**Source data:**

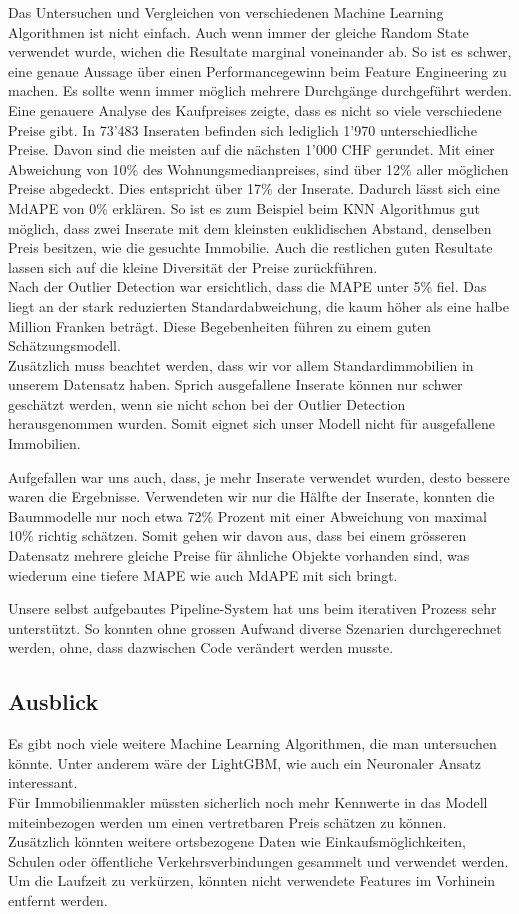 Das Untersuchen und Vergleichen von verschiedenen Machine Learning Algorithmen ist nicht einfach. Auch wenn immer der gleiche Random State verwendet wurde, wichen die Resultate marginal voneinander ab. So ist es schwer, eine genaue Aussage über einen Performancegewinn beim Feature Engineering zu machen. Es sollte wenn immer möglich mehrere Durchgänge durchgeführt werden.\\
Eine genauere Analyse des Kaufpreises zeigte, dass es nicht so viele verschiedene Preise gibt. In 73'483 Inseraten befinden sich lediglich 1'970 unterschiedliche Preise. Davon sind die meisten auf die nächsten 1'000 CHF gerundet. Mit einer Abweichung von 10\% des Wohnungsmedianpreises, sind über 12\% aller möglichen Preise abgedeckt. Dies entspricht über 17\% der Inserate. Dadurch lässt sich eine MdAPE von 0\% erklären. So ist es zum Beispiel beim KNN Algorithmus gut möglich, dass zwei Inserate mit dem kleinsten euklidischen Abstand, denselben Preis besitzen, wie die gesuchte Immobilie. Auch die restlichen guten Resultate lassen sich auf die kleine Diversität der Preise zurückführen.\\
Nach der Outlier Detection war ersichtlich, dass die MAPE unter 5\% fiel. Das liegt an der stark reduzierten Standardabweichung, die kaum höher als eine halbe Million Franken beträgt. Diese Begebenheiten führen zu einem guten Schätzungsmodell.\\
Zusätzlich muss beachtet werden, dass wir vor allem Standardimmobilien in unserem Datensatz haben. Sprich ausgefallene Inserate können nur schwer geschätzt werden, wenn sie nicht schon bei der Outlier Detection herausgenommen wurden. Somit eignet sich unser Modell nicht für ausgefallene Immobilien.

Aufgefallen war uns auch, dass, je mehr Inserate verwendet wurden, desto bessere waren die Ergebnisse. Verwendeten wir nur die Hälfte der Inserate, konnten die Baummodelle nur noch etwa 72\% Prozent mit einer Abweichung von maximal 10\% richtig schätzen. Somit gehen wir davon aus, dass bei einem grösseren Datensatz mehrere gleiche Preise für ähnliche Objekte vorhanden sind, was wiederum eine tiefere MAPE wie auch MdAPE mit sich bringt.

Unsere selbst aufgebautes Pipeline-System hat uns beim iterativen Prozess sehr unterstützt. So konnten ohne grossen Aufwand diverse Szenarien durchgerechnet werden, ohne, dass dazwischen Code verändert werden musste.
%
\subsection{Ausblick}
Es gibt noch viele weitere Machine Learning Algorithmen, die man untersuchen könnte. Unter anderem wäre der LightGBM, wie auch ein Neuronaler Ansatz interessant.\\
Für Immobilienmakler müssten sicherlich noch mehr Kennwerte in das Modell miteinbezogen werden um einen vertretbaren Preis schätzen zu können. Zusätzlich könnten weitere ortsbezogene Daten wie Einkaufsmöglichkeiten, Schulen oder öffentliche Verkehrsverbindungen gesammelt und verwendet werden.\\
Um die Laufzeit zu verkürzen, könnten nicht verwendete Features im Vorhinein entfernt werden.
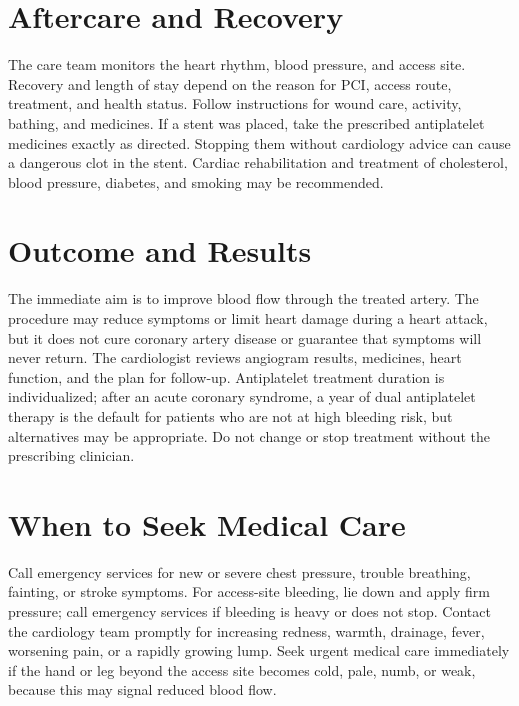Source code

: \section*{Aftercare and Recovery}
The care team monitors the heart rhythm, blood pressure, and access site. Recovery and length of stay depend on the reason for PCI, access route, treatment, and health status. Follow instructions for wound care, activity, bathing, and medicines. If a stent was placed, take the prescribed antiplatelet medicines exactly as directed. Stopping them without cardiology advice can cause a dangerous clot in the stent. Cardiac rehabilitation and treatment of cholesterol, blood pressure, diabetes, and smoking may be recommended.

\section*{Outcome and Results}
The immediate aim is to improve blood flow through the treated artery. The procedure may reduce symptoms or limit heart damage during a heart attack, but it does not cure coronary artery disease or guarantee that symptoms will never return. The cardiologist reviews angiogram results, medicines, heart function, and the plan for follow-up. Antiplatelet treatment duration is individualized; after an acute coronary syndrome, a year of dual antiplatelet therapy is the default for patients who are not at high bleeding risk, but alternatives may be appropriate. Do not change or stop treatment without the prescribing clinician.

\section*{When to Seek Medical Care}
Call emergency services for new or severe chest pressure, trouble breathing, fainting, or stroke symptoms. For access-site bleeding, lie down and apply firm pressure; call emergency services if bleeding is heavy or does not stop. Contact the cardiology team promptly for increasing redness, warmth, drainage, fever, worsening pain, or a rapidly growing lump. Seek urgent medical care immediately if the hand or leg beyond the access site becomes cold, pale, numb, or weak, because this may signal reduced blood flow.

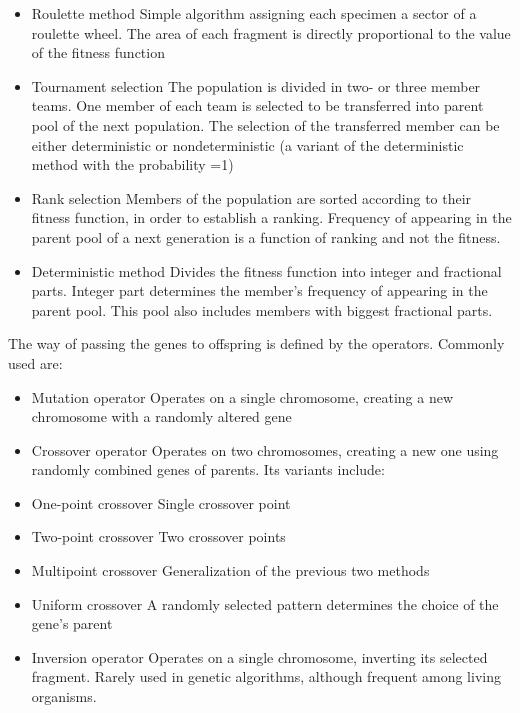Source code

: \documentclass[10pt,oneside]{memoir}
\begin{document}
\begin{itemize}


\item Roulette method
Simple algorithm assigning each specimen a sector of a roulette wheel. The area of each fragment is directly proportional to the value of the fitness function

\item Tournament selection
The population is divided in two- or three member teams. One member of each team is selected to be transferred into parent pool of the next population. The selection of the transferred member can be either deterministic or nondeterministic (a variant of the deterministic method with the probability =1)

\item Rank selection
Members of the population are sorted according to their fitness function, in order to establish a ranking. Frequency of appearing in the parent pool of a next generation is a function of ranking and not the fitness.

\item Deterministic method
Divides the fitness function into integer and fractional parts. Integer part determines the member's frequency of appearing in the parent pool. This pool also includes members with biggest fractional parts.
\end{itemize}

The way of passing the genes to offspring is defined by the operators.
Commonly used are:


\begin{itemize}


\item Mutation operator
Operates on a single chromosome, creating a new chromosome with a randomly altered gene

\item Crossover operator
Operates on two chromosomes, creating a new one using randomly combined genes of parents. Its variants include:

\item One-point crossover
Single crossover point

\item Two-point crossover
Two crossover points

\item Multipoint crossover
Generalization of the previous two methods

\item Uniform crossover
A randomly selected pattern determines the choice of the gene's parent

\item Inversion operator
Operates on a single chromosome, inverting its selected fragment. Rarely used in genetic algorithms, although frequent among living organisms.
\end{itemize}
\end{document}
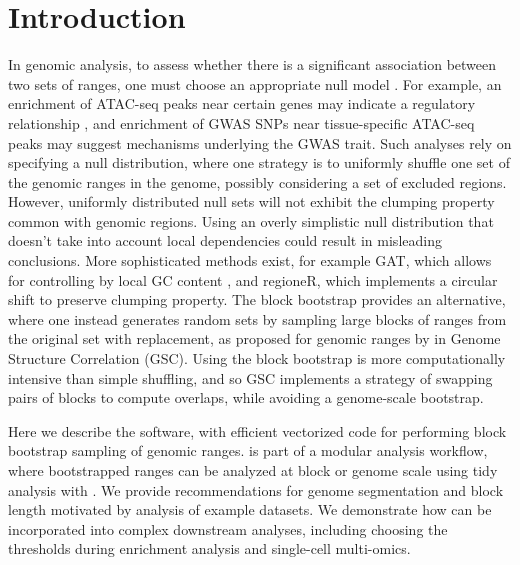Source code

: \section{Introduction}

In genomic analysis, to assess whether
there is a significant association between two sets of ranges, 
one must choose an appropriate null model \citep{reviewdilemma2014,kanduri2018}.
For example, an enrichment of ATAC-seq peaks near certain genes
may indicate a regulatory relationship \citep{lee2020fluent}, 
and enrichment of GWAS SNPs near tissue-specific ATAC-seq peaks may
suggest mechanisms underlying the GWAS trait.
Such analyses rely on specifying a null distribution, where one
strategy is to uniformly shuffle one set of the
genomic ranges in the genome, possibly considering a set of
excluded regions.
However, uniformly distributed null sets will not exhibit the
clumping property common with genomic regions.
Using an overly simplistic null distribution that doesn't take into
account local dependencies could result in misleading conclusions.
More sophisticated methods exist, for example
GAT, which allows for controlling by local GC content
\citep{GAT_2013}, and regioneR, which implements a circular shift to
preserve clumping property\citep{gel2016regioner}.
The block bootstrap \citep{politis1999subsampling}
provides an alternative, where one instead generates
random sets by sampling large blocks of ranges from the
original set with replacement, as proposed for 
genomic ranges by \citet{bickel2010subsampling} in Genome Structure
Correlation (GSC).
Using the block bootstrap is more
computationally intensive than simple shuffling, and so GSC implements
a strategy of swapping pairs of blocks to compute overlaps, while
avoiding a genome-scale bootstrap.

Here we describe the \bootranges software, with efficient
vectorized code for performing block bootstrap sampling of genomic ranges.
\bootranges is part of a modular analysis workflow, where bootstrapped
ranges can be analyzed at block or genome scale using tidy
analysis with \plyranges \citep{lee2019plyranges}.
We provide recommendations for genome segmentation and block length
motivated by analysis of example datasets.
We demonstrate how \bootranges can be incorporated into complex
downstream analyses, including choosing the thresholds during
enrichment analysis and single-cell multi-omics.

**Goal of the exercise:**
Retype exactly the lines from the one containing "original set with" through the end of the data. Add nothing.

**Answer box:**
original set with replacement, as proposed for 
genomic ranges by \citet{bickel2010subsampling} in Genome Structure
Correlation (GSC).
Using the block bootstrap is more
computationally intensive than simple shuffling, and so GSC implements
a strategy of swapping pairs of blocks to compute overlaps, while
avoiding a genome-scale bootstrap.

Here we describe the \bootranges software, with efficient
vectorized code for performing block bootstrap sampling of genomic ranges.
\bootranges is part of a modular analysis workflow, where bootstrapped
ranges can be analyzed at block or genome scale using tidy
analysis with \plyranges \citep{lee2019plyranges}.
We provide recommendations for genome segmentation and block length
motivated by analysis of example datasets.
We demonstrate how \bootranges can be incorporated into complex
downstream analyses, including choosing the thresholds during
enrichment analysis and single-cell multi-omics.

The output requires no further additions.